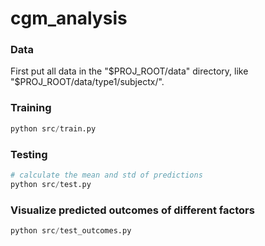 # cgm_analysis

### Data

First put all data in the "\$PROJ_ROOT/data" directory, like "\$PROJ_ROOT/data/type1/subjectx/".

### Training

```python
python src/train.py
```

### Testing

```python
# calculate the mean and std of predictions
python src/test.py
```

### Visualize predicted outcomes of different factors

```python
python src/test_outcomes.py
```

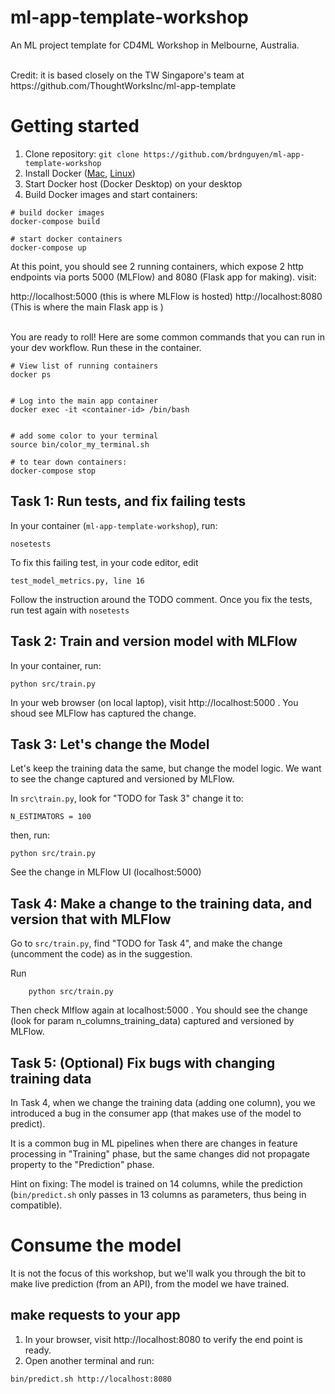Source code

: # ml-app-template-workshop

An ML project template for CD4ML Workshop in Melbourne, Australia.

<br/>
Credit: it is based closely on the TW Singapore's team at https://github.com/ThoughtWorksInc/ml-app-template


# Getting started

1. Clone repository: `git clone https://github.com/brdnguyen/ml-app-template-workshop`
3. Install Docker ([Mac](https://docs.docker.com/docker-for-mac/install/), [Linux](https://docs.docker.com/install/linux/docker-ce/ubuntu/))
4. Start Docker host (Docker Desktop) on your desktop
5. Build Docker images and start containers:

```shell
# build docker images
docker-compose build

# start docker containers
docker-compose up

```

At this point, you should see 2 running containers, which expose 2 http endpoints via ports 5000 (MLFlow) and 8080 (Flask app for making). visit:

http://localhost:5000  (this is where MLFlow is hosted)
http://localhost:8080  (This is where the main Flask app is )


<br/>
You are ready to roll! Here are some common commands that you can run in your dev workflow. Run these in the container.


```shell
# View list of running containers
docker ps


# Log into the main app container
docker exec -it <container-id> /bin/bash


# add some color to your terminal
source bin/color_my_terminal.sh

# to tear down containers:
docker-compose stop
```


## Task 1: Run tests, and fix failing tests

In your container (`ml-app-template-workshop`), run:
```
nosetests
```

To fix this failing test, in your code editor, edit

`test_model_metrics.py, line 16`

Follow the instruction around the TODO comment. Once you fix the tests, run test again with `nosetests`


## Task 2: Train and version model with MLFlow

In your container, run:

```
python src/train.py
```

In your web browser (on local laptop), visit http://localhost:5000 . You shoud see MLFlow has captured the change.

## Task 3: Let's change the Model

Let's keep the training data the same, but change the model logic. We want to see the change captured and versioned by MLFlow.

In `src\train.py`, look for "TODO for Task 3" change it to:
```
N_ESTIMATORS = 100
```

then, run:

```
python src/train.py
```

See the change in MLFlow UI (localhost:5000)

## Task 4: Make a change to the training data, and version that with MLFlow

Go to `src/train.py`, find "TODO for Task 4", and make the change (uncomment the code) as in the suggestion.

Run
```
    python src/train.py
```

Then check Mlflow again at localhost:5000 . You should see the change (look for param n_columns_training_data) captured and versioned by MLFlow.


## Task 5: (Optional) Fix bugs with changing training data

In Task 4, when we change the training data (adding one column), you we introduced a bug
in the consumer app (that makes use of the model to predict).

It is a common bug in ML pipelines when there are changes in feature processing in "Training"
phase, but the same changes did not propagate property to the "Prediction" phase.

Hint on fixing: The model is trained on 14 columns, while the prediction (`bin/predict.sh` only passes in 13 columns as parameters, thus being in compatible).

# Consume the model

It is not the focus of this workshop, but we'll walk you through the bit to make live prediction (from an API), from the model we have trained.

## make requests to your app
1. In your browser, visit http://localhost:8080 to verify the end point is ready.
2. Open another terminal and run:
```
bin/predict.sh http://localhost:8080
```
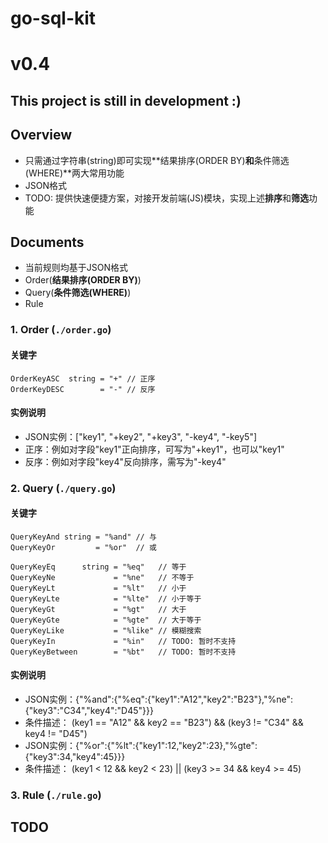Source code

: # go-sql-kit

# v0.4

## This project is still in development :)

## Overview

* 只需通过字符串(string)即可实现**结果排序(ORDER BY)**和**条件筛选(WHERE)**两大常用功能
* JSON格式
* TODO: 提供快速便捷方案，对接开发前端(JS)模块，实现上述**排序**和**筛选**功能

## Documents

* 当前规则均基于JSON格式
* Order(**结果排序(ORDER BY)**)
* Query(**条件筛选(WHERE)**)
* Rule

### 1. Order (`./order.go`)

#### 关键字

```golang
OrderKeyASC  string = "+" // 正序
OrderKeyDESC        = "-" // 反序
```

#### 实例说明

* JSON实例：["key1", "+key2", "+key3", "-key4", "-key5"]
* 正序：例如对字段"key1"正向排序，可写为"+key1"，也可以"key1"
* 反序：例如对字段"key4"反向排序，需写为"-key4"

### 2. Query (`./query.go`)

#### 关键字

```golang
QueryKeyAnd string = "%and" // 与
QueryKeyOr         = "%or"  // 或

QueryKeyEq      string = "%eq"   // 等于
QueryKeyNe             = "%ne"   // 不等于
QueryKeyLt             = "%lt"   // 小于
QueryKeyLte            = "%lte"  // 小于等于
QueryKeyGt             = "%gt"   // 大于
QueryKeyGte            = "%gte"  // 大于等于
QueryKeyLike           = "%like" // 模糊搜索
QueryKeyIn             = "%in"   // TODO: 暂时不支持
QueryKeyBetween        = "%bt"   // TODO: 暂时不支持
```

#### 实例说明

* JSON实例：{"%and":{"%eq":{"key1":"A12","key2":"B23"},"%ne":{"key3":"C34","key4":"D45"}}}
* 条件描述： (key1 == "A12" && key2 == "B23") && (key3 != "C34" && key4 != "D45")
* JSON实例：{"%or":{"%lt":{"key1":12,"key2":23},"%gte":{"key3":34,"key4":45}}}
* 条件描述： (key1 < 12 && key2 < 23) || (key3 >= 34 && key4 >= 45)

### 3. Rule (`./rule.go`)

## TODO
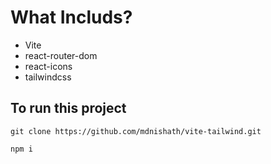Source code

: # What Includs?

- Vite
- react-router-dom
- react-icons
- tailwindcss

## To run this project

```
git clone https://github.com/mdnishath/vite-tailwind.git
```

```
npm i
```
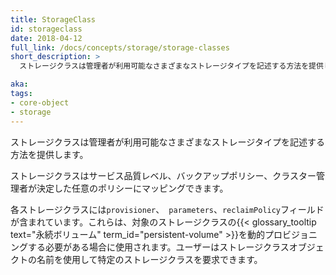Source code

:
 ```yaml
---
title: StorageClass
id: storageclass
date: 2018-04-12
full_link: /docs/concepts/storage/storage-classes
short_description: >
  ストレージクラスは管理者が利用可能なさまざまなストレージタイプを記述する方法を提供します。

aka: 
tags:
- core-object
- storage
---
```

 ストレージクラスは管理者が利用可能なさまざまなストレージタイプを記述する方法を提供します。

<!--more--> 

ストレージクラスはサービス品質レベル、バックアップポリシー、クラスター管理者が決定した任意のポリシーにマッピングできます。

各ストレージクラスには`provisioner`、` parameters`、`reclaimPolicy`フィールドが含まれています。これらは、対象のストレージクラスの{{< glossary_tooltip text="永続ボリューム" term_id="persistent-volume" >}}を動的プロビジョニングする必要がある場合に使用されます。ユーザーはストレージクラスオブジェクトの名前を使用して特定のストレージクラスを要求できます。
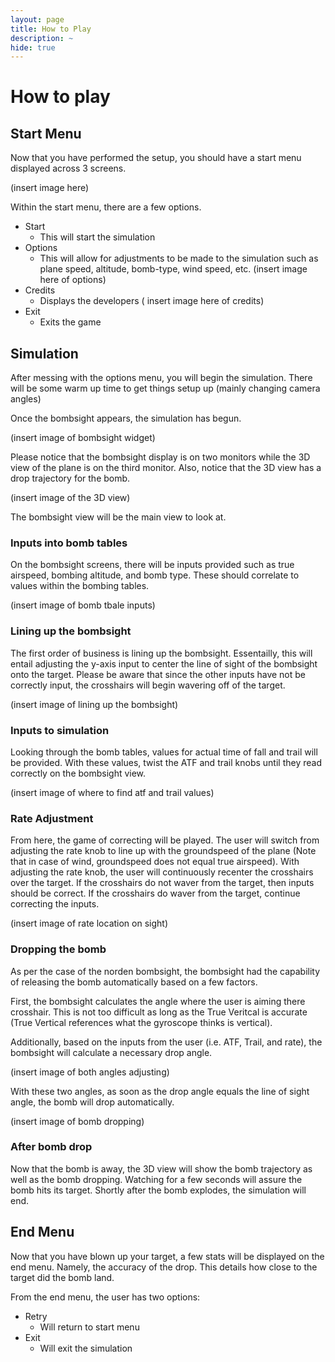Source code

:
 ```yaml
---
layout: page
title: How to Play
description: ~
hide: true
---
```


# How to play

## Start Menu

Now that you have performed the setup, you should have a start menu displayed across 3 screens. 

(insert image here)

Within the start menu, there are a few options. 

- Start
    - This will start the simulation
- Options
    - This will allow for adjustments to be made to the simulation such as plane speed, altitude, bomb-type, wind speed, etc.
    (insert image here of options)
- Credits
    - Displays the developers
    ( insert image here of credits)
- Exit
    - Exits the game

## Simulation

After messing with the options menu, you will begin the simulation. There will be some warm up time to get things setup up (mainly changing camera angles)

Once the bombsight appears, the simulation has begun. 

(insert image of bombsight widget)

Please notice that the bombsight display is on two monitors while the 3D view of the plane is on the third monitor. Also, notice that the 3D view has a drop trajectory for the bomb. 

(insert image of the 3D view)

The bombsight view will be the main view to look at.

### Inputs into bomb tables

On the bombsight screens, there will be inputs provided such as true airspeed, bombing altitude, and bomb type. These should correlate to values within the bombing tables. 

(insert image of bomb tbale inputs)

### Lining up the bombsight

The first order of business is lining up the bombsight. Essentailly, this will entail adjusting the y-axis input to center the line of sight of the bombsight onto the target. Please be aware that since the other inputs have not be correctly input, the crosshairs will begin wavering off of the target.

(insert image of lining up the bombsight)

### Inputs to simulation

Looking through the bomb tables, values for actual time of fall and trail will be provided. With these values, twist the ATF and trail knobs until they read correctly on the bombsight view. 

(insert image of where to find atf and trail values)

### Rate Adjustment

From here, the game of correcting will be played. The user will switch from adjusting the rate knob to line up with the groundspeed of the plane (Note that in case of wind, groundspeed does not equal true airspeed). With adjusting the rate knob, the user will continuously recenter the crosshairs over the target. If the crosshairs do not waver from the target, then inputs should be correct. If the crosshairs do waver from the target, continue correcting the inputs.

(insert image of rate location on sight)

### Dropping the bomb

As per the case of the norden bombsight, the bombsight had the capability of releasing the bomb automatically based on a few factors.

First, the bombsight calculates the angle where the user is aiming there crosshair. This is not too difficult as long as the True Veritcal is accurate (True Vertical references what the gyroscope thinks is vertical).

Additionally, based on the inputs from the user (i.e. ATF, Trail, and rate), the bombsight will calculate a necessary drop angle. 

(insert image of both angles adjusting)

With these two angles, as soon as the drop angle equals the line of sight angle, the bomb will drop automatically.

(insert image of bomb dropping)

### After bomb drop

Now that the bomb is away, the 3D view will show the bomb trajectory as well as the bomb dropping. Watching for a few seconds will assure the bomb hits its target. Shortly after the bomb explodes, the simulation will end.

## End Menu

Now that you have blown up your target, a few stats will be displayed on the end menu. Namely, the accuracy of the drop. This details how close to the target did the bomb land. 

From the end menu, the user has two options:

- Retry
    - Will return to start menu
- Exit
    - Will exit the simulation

The task:
Taking the line with "In Task 4, when" as the first and the line with "Hint on fixing: The" as the last, retype that stretch of the data above exactly, with no other lines.

Result for this task:
In Task 4, when we change the training data (adding one column), you we introduced a bug
in the consumer app (that makes use of the model to predict).

It is a common bug in ML pipelines when there are changes in feature processing in "Training"
phase, but the same changes did not propagate property to the "Prediction" phase.

Hint on fixing: The model is trained on 14 columns, while the prediction (`bin/predict.sh` only passes in 13 columns as parameters, thus being in compatible).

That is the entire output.